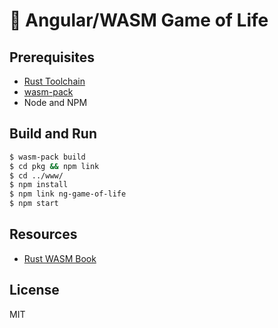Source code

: # 🦄 Angular/WASM Game of Life

## Prerequisites

- [Rust Toolchain](https://rustup.rs/)
- [wasm-pack](https://rustwasm.github.io/wasm-pack/installer/)
- Node and NPM

## Build and Run

```sh
$ wasm-pack build
$ cd pkg && npm link
$ cd ../www/
$ npm install
$ npm link ng-game-of-life
$ npm start
```

## Resources

- [Rust WASM Book](https://rustwasm.github.io/docs/book/)

## License

MIT
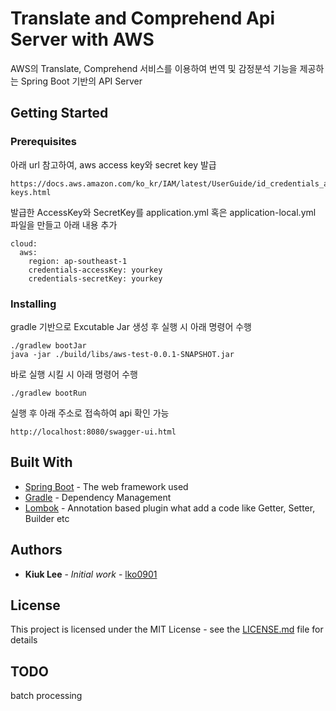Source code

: # Translate and Comprehend Api Server with AWS

AWS의 Translate, Comprehend 서비스를 이용하여 번역 및 감정분석 기능을 제공하는 Spring Boot 기반의 API Server

## Getting Started
### Prerequisites

아래 url 참고하여, aws access key와 secret key 발급

```
https://docs.aws.amazon.com/ko_kr/IAM/latest/UserGuide/id_credentials_access-keys.html
```
발급한 AccessKey와 SecretKey를 application.yml 혹은 application-local.yml 파일을 만들고 아래 내용 추가

```
cloud:
  aws:
    region: ap-southeast-1
    credentials-accessKey: yourkey
    credentials-secretKey: yourkey
```

### Installing

gradle 기반으로 Excutable Jar 생성 후 실행 시 아래 명령어 수행

```
./gradlew bootJar
java -jar ./build/libs/aws-test-0.0.1-SNAPSHOT.jar
```

바로 실행 시킬 시 아래 명령어 수행

```
./gradlew bootRun
```

실행 후 아래 주소로 접속하여 api 확인 가능
```
http://localhost:8080/swagger-ui.html
```

## Built With

* [Spring Boot](https://spring.io/projects/spring-boot) - The web framework used
* [Gradle](https://gradle.org) - Dependency Management
* [Lombok](https://projectlombok.org) - Annotation based plugin what add a code like Getter, Setter, Builder etc

## Authors

* **Kiuk Lee** - *Initial work* - [lko0901](https://github.com/lko0901)

## License

This project is licensed under the MIT License - see the [LICENSE.md](LICENSE.md) file for details

## TODO
batch processing
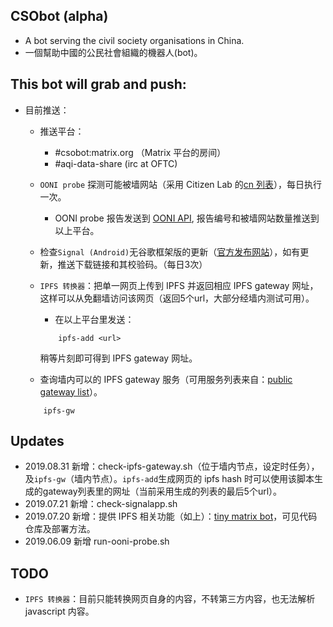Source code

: ## CSObot (alpha)

- A bot serving the civil society organisations in China.
- 一個幫助中國的公民社會組織的機器人(bot)。

## This bot will grab and push:  
- 目前推送：
	- 推送平台：
		- #csobot:matrix.org （Matrix 平台的房间）
		- #aqi-data-share (irc at OFTC) 

	- `OONI probe` 探测可能被墙网站（采用 Citizen Lab 的[cn 列表](https://github.com/citizenlab/test-lists/blob/master/lists/cn.csv)），每日执行一次。 
		- OONI probe 报告发送到 [OONI API](https://api.ooni.io), 报告编号和被墙网站数量推送到以上平台。  
	- 检查`Signal (Android)`无谷歌框架版的更新（[官方发布网站](https://signal.org/android/apk/)），如有更新，推送下载链接和其校验码。（每日3次）
	- `IPFS 转换器`：把单一网页上传到 IPFS 并返回相应 IPFS gateway 网址，这样可以从免翻墙访问该网页（返回5个url，大部分经墙内测试可用）。  
		- 在以上平台里发送： 
		```
			ipfs-add <url>
		``` 
		稍等片刻即可得到 IPFS gateway 网址。
	- 查询墙内可以的 IPFS gateway 服务（可用服务列表来自：[public gateway list](https://github.com/ipfs/public-gateway-checker/blob/master/gateways.json)）。
	```
		ipfs-gw
	```

## Updates
- 2019.08.31	新增：check-ipfs-gateway.sh（位于墙内节点，设定时任务），及`ipfs-gw`（墙内节点）。`ipfs-add`生成网页的 ipfs hash 时可以使用该脚本生成的gateway列表里的网址（当前采用生成的列表的最后5个url）。
- 2019.07.21	新增：check-signalapp.sh
- 2019.07.20	新增：提供 IPFS 相关功能（如上）：[tiny matrix bot](https://github.com/mdrights/tiny-matrix-bot)，可见代码仓库及部署方法。
- 2019.06.09	新增 run-ooni-probe.sh

## TODO
- `IPFS 转换器`：目前只能转换网页自身的内容，不转第三方内容，也无法解析 javascript 内容。
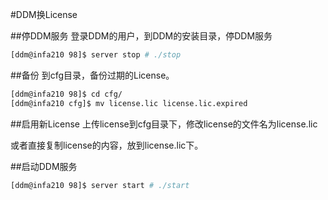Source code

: #DDM换License

##停DDM服务
登录DDM的用户，到DDM的安装目录，停DDM服务
```bash
[ddm@infa210 98]$ server stop # ./stop
```

##备份
到cfg目录，备份过期的License。
```bash
[ddm@infa210 98]$ cd cfg/
[ddm@infa210 cfg]$ mv license.lic license.lic.expired
```

##启用新License
上传license到cfg目录下，修改license的文件名为license.lic

或者直接复制license的内容，放到license.lic下。

##启动DDM服务
```bash
[ddm@infa210 98]$ server start # ./start
```

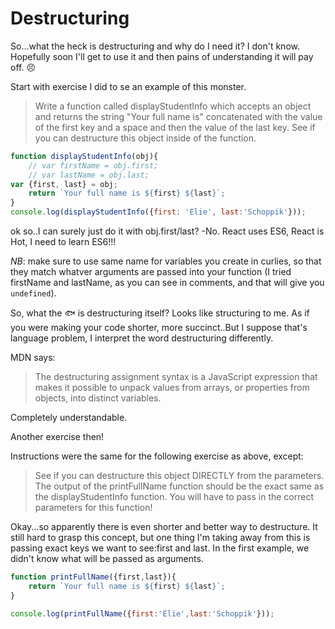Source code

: # Destructuring

So...what the heck is destructuring and why do I need it? I don't know. Hopefully soon I'll get to use it and then pains of understanding it will pay off. :persevere:

Start with exercise I did to se an example of this monster.

 
>Write a function called displayStudentInfo which accepts an object and returns the string "Your full name is"
 concatenated with the value of the first key and a space and then the value of the last key. 
 See if you can destructure this object inside of the function.

```javascript
function displayStudentInfo(obj){
    // var firstName = obj.first;
    // var lastName = obj.last;
var {first, last} = obj;
    return `Your full name is ${first} ${last}`;
}
console.log(displayStudentInfo({first: 'Elie', last:'Schoppik'}));
```
ok so..I can surely just do it with obj.first/last? -No. React uses ES6, React is Hot, I need to learn ES6!!!

*NB*: make sure to use same name for variables you create in curlies, so that they match whatver arguments are passed into your function (I tried firstName and lastName, as you can see in comments, and that will give you ```undefined```).

So, what the :fish: is destructuring itself? Looks like structuring to me. As if you were making your code shorter, more succinct..But I suppose that's language problem, I interpret the word destructuring differently.

MDN says:
> The destructuring assignment syntax is a JavaScript expression that makes it possible to unpack values from arrays, or properties from objects, into distinct variables.

Completely understandable.

Another exercise then!

Instructions were the same for the following exercise as above, except: 
> See if you can destructure this object DIRECTLY from the parameters. The output of the printFullName 
function should be the exact same as the displayStudentInfo function. You will have to pass in the correct parameters for this function!

Okay...so apparently there is even shorter and better way to destructure. It still hard to grasp this concept, but one thing I'm taking away from this is passing exact keys we want to see:first and last. In the first example, we didn't know what will be passed as arguments.
```javascript
function printFullName({first,last}){
    return `Your full name is ${first} ${last}`;
}

console.log(printFullName({first:'Elie',last:'Schoppik'}));
```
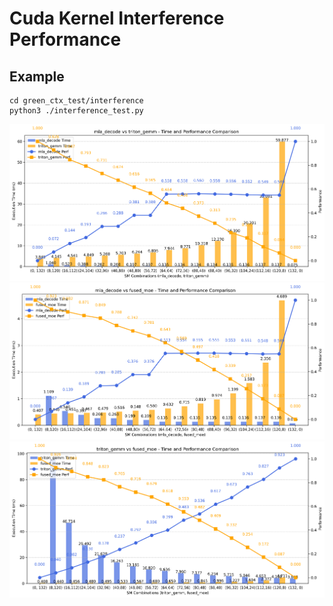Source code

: # Cuda Kernel Interference Performance

## Example

```shell
cd green_ctx_test/interference
python3 ./interference_test.py
```

![1](green_ctx_test/interference/mla_decode_triton_gemm.png)
![2](green_ctx_test/interference/mla_decode_fused_moe.png)
![3](green_ctx_test/interference/triton_gemm_fused_moe.png)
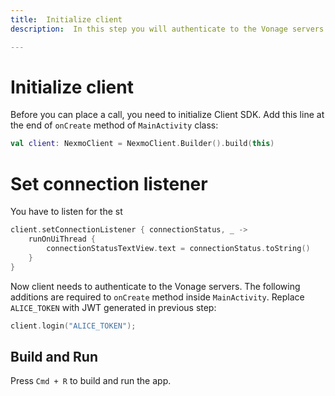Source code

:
 ```yaml
---
title:  Initialize client
description:  In this step you will authenticate to the Vonage servers.

---
```


Initialize client
=================

Before you can place a call, you need to initialize Client SDK. Add this line at the end of `onCreate` method of `MainActivity` class:

```kotlin
val client: NexmoClient = NexmoClient.Builder().build(this)
```

Set connection listener
=======================

You have to listen for the st

```kotlin
client.setConnectionListener { connectionStatus, _ ->
    runOnUiThread {
        connectionStatusTextView.text = connectionStatus.toString()
    }
}
```

Now client needs to authenticate to the Vonage servers. The following additions are required to `onCreate` method inside `MainActivity`. Replace `ALICE_TOKEN` with JWT generated in previous step:

```kotlin
client.login("ALICE_TOKEN");
```

Build and Run
-------------

Press `Cmd + R` to build and run the app.

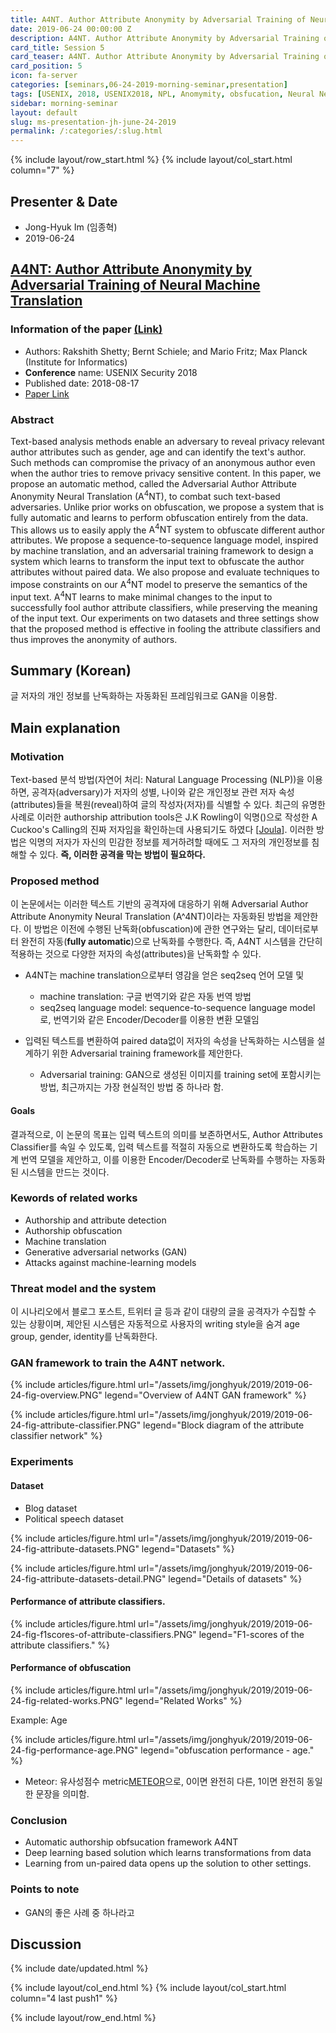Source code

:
 ```yaml
---
title: A4NT. Author Attribute Anonymity by Adversarial Training of Neural Machine Translation
date: 2019-06-24 00:00:00 Z
description: A4NT. Author Attribute Anonymity by Adversarial Training of Neural Machine Translation
card_title: Session 5
card_teaser: A4NT. Author Attribute Anonymity by Adversarial Training of Neural Machine Translation
card_position: 5
icon: fa-server
categories: [seminars,06-24-2019-morning-seminar,presentation]
tags: [USENIX, 2018, USENIX2018, NPL, Anomymity, obsfucation, Neural Network]
sidebar: morning-seminar
layout: default
slug: ms-presentation-jh-june-24-2019
permalink: /:categories/:slug.html
---
```


{% include layout/row_start.html %}
{% include layout/col_start.html column="7" %}

## Presenter & Date
+ Jong-Hyuk Im (임종혁)
+ 2019-06-24

## [A4NT: Author Attribute Anonymity by Adversarial Training of Neural Machine Translation](https://inhaucs.github.io/seminars/06-24-2019-morning-seminar/presentation/ms-presentation-jh-june-24-2019.html)

### Information of the paper [(Link)](https://www.usenix.org/conference/usenixsecurity18/presentation/shetty)
+ Authors: Rakshith Shetty; Bernt Schiele; and Mario Fritz; Max Planck (Institute for Informatics)
+ **Conference** name: USENIX Security 2018
+ Published date: 2018-08-17
+ [Paper Link](https://www.usenix.org/system/files/conference/usenixsecurity18/sec18-shetty.pdf)


### Abstract
Text-based analysis methods enable an adversary to reveal privacy relevant author attributes such as gender, age and can identify the text's author. 
Such methods can compromise the privacy of an anonymous author even when the author tries to remove privacy sensitive content. 
In this paper, we propose an automatic method, called the Adversarial Author Attribute Anonymity Neural Translation ($\text{A}^{4}\text{NT}$), to combat such text-based adversaries. 
Unlike prior works on obfuscation, we propose a system that is fully automatic and learns to perform obfuscation entirely from the data. 
This allows us to easily apply the $\text{A}^{4}\text{NT}$ system to obfuscate different author attributes. 
We propose a sequence-to-sequence language model, 
inspired by machine translation, and an adversarial training framework to design a system which learns to transform the input text to obfuscate the author attributes without paired data. 
We also propose and evaluate techniques to impose constraints on our $\text{A}^{4}\text{NT}$ model to preserve the semantics of the input text. 
$\text{A}^{4}\text{NT}$ learns to make minimal changes to the input to successfully fool author attribute classifiers, while preserving the meaning of the input text. 
Our experiments on two datasets and three settings show that the proposed method is effective in fooling the attribute classifiers and thus improves the anonymity of authors.

## Summary (Korean)
글 저자의 개인 정보를 난독화하는 자동화된 프레임워크로 GAN을 이용함.

## Main explanation

### Motivation
Text-based 분석 방법(자연어 처리: Natural Language Processing (NLP))을 이용하면, 공격자(adversary)가 저자의 성별, 나이와 같은 개인정보 관련 저자 속성(attributes)들을 복원(reveal)하여 글의 작성자(저자)를 식별할 수 있다.
최근의 유명한 사례로 이러한 authorship attribution tools은 J.K Rowling이 익명()으로 작성한 A Cuckoo's Calling의 진짜 저자임을 확인하는데 사용되기도 하였다 [[Joula]].
이러한 방법은 익명의 저자가 자신의 민감한 정보를 제거하려할 때에도 그 저자의 개인정보를 침해할 수 있다.
**즉, 이러한 공격을 막는 방법이 필요하다.**

### Proposed method
이 논문에서는 이러한 텍스트 기반의 공격자에 대응하기 위해 Adversarial Author Attribute Anonymity Neural Translation (A^4NT)이라는 자동화된 방법을 제안한다.
이 방법은 이전에 수행된 난독화(obfuscation)에 관한 연구와는 달리, 데이터로부터 완전히 자동(**fully automatic**)으로 난독화를 수행한다.
즉, A4NT 시스템을 간단히 적용하는 것으로 다양한 저자의 속성(attributes)을 난독화할 수 있다.
+ A4NT는 machine translation으로부터 영감을 얻은 seq2seq 언어 모델 및
  + machine translation: 구글 번역기와 같은 자동 번역 방법
  + seq2seq language model: sequence-to-sequence language model로, 번역기와 같은 Encoder/Decoder를 이용한 변환 모델임
  
+ 입력된 텍스트를 변환하여 paired data없이 저자의 속성을 난독화하는 시스템을 설계하기 위한 Adversarial training framework를 제안한다.
  + Adversarial training: GAN으로 생성된 이미지를 training set에 포함시키는 방법, 최근까지는 가장 현실적인 방법 중 하나라 함.
  
#### Goals
결과적으로, 이 논문의 목표는 입력 텍스트의 의미를 보존하면서도, Author Attributes Classifier를 속일 수 있도록, 입력 텍스트를 적절히 자동으로 변환하도록 학습하는 기계 번역 모델을 제안하고, 이를 이용한 Encoder/Decoder로 난독화를 수행하는 자동화된 시스템을 만드는 것이다.

### Kewords of related works
+ Authorship and attribute detection
+ Authorship obfuscation
+ Machine translation
+ Generative adversarial networks (GAN)
+ Attacks against machine-learning models

### Threat model and the system
이 시나리오에서 블로그 포스트, 트위터 글 등과 같이 대량의 글을 공격자가 수집할 수 있는 상황이며, 제안된 시스템은 자동적으로 사용자의 writing style을 숨겨 age group, gender, identity를 난독화한다.

### GAN framework to train the A4NT network.

{% include articles/figure.html url="/assets/img/jonghyuk/2019/2019-06-24-fig-overview.PNG" legend="Overview of A4NT GAN framework" %}

{% include articles/figure.html url="/assets/img/jonghyuk/2019/2019-06-24-fig-attribute-classifier.PNG" legend="Block diagram of the attribute classifier network" %}


### Experiments

#### Dataset
+ Blog dataset
+ Political speech dataset

{% include articles/figure.html url="/assets/img/jonghyuk/2019/2019-06-24-fig-attribute-datasets.PNG" legend="Datasets" %}

{% include articles/figure.html url="/assets/img/jonghyuk/2019/2019-06-24-fig-attribute-datasets-detail.PNG" legend="Details of datasets" %}

#### Performance of attribute classifiers.

{% include articles/figure.html url="/assets/img/jonghyuk/2019/2019-06-24-fig-f1scores-of-attribute-classifiers.PNG" legend="F1-scores of the attribute classifiers." %}


#### Performance of obfuscation

{% include articles/figure.html url="/assets/img/jonghyuk/2019/2019-06-24-fig-related-works.PNG" legend="Related Works" %}

Example: Age

{% include articles/figure.html url="/assets/img/jonghyuk/2019/2019-06-24-fig-performance-age.PNG" legend="obfuscation performance - age." %}

+ Meteor: 유사성점수 metric[METEOR]으로, 0이면 완전히 다른, 1이면 완전히 동일한 문장을 의미함.

### Conclusion
+ Automatic authorship obfsucation framework A4NT
+ Deep learning based solution which learns transformations from data
+ Learning from un-paired data opens up the solution to other settings.


### Points to note
+ GAN의 좋은 사례 중 하나라고 

## Discussion


[Joula]: https://goo.gl/mkZai1
[METEOR]: https://www.cs.cmu.edu/~alavie/METEOR/pdf/meteor-1.5.pdf


{% include date/updated.html %}

{% include layout/col_end.html %}
{% include layout/col_start.html column="4 last push1" %}

{% include layout/row_end.html %}
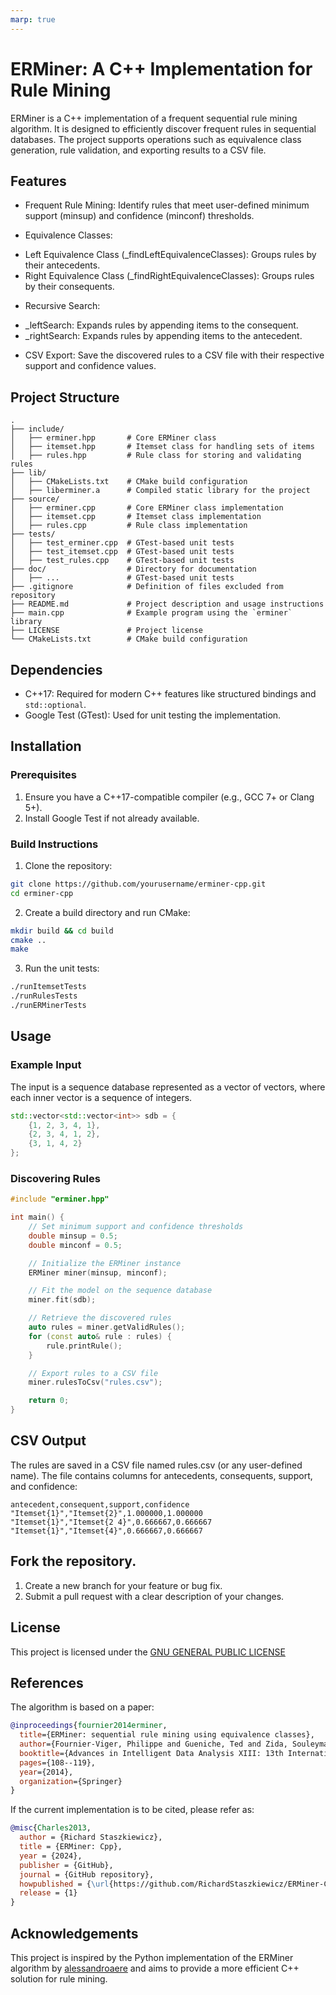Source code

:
 ```yaml
---
marp: true
---
```


# ERMiner: A C++ Implementation for Rule Mining
ERMiner is a C++ implementation of a frequent sequential rule mining algorithm. It is designed to efficiently discover frequent rules in sequential databases. The project supports operations such as equivalence class generation, rule validation, and exporting results to a CSV file.

## Features
* Frequent Rule Mining: Identify rules that meet user-defined minimum support (minsup) and confidence (minconf) thresholds.

* Equivalence Classes:
- Left Equivalence Class (_findLeftEquivalenceClasses): Groups rules by their antecedents.
- Right Equivalence Class (_findRightEquivalenceClasses): Groups rules by their consequents.
* Recursive Search:
- _leftSearch: Expands rules by appending items to the consequent.
- _rightSearch: Expands rules by appending items to the antecedent.
* CSV Export: Save the discovered rules to a CSV file with their respective support and confidence values.

## Project Structure
```plaintext
.
├── include/
│   ├── erminer.hpp       # Core ERMiner class
│   ├── itemset.hpp       # Itemset class for handling sets of items
│   ├── rules.hpp         # Rule class for storing and validating rules
├── lib/
│   ├── CMakeLists.txt    # CMake build configuration
│   ├── liberminer.a      # Compiled static library for the project
├── source/
│   ├── erminer.cpp       # Core ERMiner class implementation
│   ├── itemset.cpp       # Itemset class implementation
│   ├── rules.cpp         # Rule class implementation
├── tests/
│   ├── test_erminer.cpp  # GTest-based unit tests
│   ├── test_itemset.cpp  # GTest-based unit tests
│   ├── test_rules.cpp    # GTest-based unit tests
├── doc/                  # Directory for documentation
│   ├── ...               # GTest-based unit tests
├── .gitignore            # Definition of files excluded from repository
├── README.md             # Project description and usage instructions
├── main.cpp              # Example program using the `erminer` library
├── LICENSE               # Project license
└── CMakeLists.txt        # CMake build configuration
```

## Dependencies
* C++17: Required for modern C++ features like structured bindings and `std::optional`.
* Google Test (GTest): Used for unit testing the implementation.

## Installation
### Prerequisites
1. Ensure you have a C++17-compatible compiler (e.g., GCC 7+ or Clang 5+).
2. Install Google Test if not already available.

### Build Instructions
1. Clone the repository:

```bash
git clone https://github.com/yourusername/erminer-cpp.git
cd erminer-cpp
```
2. Create a build directory and run CMake:

```bash
mkdir build && cd build
cmake ..
make
```

3. Run the unit tests:

```bash
./runItemsetTests
./runRulesTests
./runERMinerTests
```

## Usage
### Example Input
The input is a sequence database represented as a vector of vectors, where each inner vector is a sequence of integers.

```cpp
std::vector<std::vector<int>> sdb = {
    {1, 2, 3, 4, 1},
    {2, 3, 4, 1, 2},
    {3, 1, 4, 2}
};
```

### Discovering Rules
```cpp
#include "erminer.hpp"

int main() {
    // Set minimum support and confidence thresholds
    double minsup = 0.5;
    double minconf = 0.5;

    // Initialize the ERMiner instance
    ERMiner miner(minsup, minconf);

    // Fit the model on the sequence database
    miner.fit(sdb);

    // Retrieve the discovered rules
    auto rules = miner.getValidRules();
    for (const auto& rule : rules) {
        rule.printRule();
    }

    // Export rules to a CSV file
    miner.rulesToCsv("rules.csv");

    return 0;
}
```

## CSV Output
The rules are saved in a CSV file named rules.csv (or any user-defined name). The file contains columns for antecedents, consequents, support, and confidence:

```csv
antecedent,consequent,support,confidence
"Itemset{1}","Itemset{2}",1.000000,1.000000
"Itemset{1}","Itemset{2 4}",0.666667,0.666667
"Itemset{1}","Itemset{4}",0.666667,0.666667
```

## Fork the repository.
1. Create a new branch for your feature or bug fix.
2. Submit a pull request with a clear description of your changes.

## License
This project is licensed under the [GNU GENERAL PUBLIC LICENSE](./LICENSE)

## References
The algorithm is based on a paper:
```bibtex
@inproceedings{fournier2014erminer,
  title={ERMiner: sequential rule mining using equivalence classes},
  author={Fournier-Viger, Philippe and Gueniche, Ted and Zida, Souleymane and Tseng, Vincent S},
  booktitle={Advances in Intelligent Data Analysis XIII: 13th International Symposium, IDA 2014, Leuven, Belgium, October 30--November 1, 2014. Proceedings 13},
  pages={108--119},
  year={2014},
  organization={Springer}
}
```

If the current implementation is to be cited, please refer as:
```bibtex
@misc{Charles2013,
  author = {Richard Staszkiewicz},
  title = {ERMiner: Cpp},
  year = {2024},
  publisher = {GitHub},
  journal = {GitHub repository},
  howpublished = {\url{https://github.com/RichardStaszkiewicz/ERMiner-CPP}},
  release = {1}
}
```

## Acknowledgements
This project is inspired by the Python implementation of the ERMiner algorithm by [alessandroaere](https://github.com/alessandroaere) and aims to provide a more efficient C++ solution for rule mining.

# # # #

If a line in the records above includes the string "seminars", copy it.

categories: [seminars,06-24-2019-morning-seminar,presentation]
## [A4NT: Author Attribute Anonymity by Adversarial Training of Neural Machine Translation](https://inhaucs.github.io/seminars/06-24-2019-morning-seminar/presentation/ms-presentation-jh-june-24-2019.html)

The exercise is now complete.